(Task brief)
Retype the records below exactly as given, but only from the first line through the line with "4- Seja Feliz ^^", and without the pictures.

(Records for the exercise)
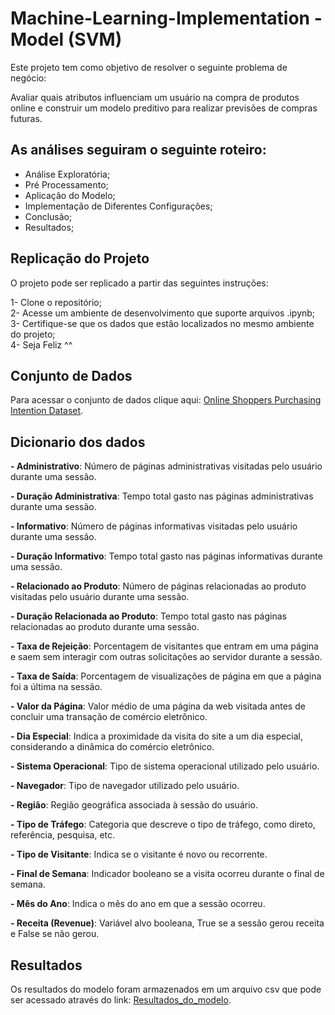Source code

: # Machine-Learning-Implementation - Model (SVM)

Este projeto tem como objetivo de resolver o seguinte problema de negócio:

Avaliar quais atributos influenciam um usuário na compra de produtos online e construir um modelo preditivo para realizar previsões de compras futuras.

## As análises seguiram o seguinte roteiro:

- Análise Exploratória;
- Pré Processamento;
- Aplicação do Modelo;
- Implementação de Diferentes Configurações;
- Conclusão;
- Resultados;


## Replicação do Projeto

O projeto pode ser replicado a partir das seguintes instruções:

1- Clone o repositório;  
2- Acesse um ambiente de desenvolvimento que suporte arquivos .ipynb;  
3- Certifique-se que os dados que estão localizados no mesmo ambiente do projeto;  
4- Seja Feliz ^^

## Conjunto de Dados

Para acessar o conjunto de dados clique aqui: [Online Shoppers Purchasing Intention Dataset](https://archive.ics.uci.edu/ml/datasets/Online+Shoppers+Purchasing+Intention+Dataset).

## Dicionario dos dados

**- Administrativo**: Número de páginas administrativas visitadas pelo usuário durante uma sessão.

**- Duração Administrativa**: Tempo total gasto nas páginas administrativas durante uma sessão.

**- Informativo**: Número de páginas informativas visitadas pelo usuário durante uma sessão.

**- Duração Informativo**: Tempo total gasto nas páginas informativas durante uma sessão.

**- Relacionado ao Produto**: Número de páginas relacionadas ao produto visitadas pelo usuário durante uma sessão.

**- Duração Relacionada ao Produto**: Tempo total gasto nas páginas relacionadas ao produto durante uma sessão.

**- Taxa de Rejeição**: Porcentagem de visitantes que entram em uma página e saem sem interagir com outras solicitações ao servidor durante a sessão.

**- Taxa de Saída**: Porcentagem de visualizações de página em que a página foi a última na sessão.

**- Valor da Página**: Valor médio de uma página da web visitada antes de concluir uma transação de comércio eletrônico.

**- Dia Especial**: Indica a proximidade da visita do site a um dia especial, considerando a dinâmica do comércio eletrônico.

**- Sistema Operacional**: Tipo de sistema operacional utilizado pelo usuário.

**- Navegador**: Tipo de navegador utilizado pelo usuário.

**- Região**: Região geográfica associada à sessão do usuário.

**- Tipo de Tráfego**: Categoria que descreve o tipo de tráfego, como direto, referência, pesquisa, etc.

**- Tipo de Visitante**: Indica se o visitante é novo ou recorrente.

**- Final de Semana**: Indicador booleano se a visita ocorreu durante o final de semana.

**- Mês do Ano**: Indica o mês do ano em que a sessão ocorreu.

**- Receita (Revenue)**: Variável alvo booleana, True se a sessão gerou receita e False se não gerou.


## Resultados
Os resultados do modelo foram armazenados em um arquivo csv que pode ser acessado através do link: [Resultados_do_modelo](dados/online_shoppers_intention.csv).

(Result)
Source code

: # Machine-Learning-Implementation - Model (SVM)

Este projeto tem como objetivo de resolver o seguinte problema de negócio:

Avaliar quais atributos influenciam um usuário na compra de produtos online e construir um modelo preditivo para realizar previsões de compras futuras.

## As análises seguiram o seguinte roteiro:

- Análise Exploratória;
- Pré Processamento;
- Aplicação do Modelo;
- Implementação de Diferentes Configurações;
- Conclusão;
- Resultados;


## Replicação do Projeto

O projeto pode ser replicado a partir das seguintes instruções:

1- Clone o repositório;  
2- Acesse um ambiente de desenvolvimento que suporte arquivos .ipynb;  
3- Certifique-se que os dados que estão localizados no mesmo ambiente do projeto;  
4- Seja Feliz ^^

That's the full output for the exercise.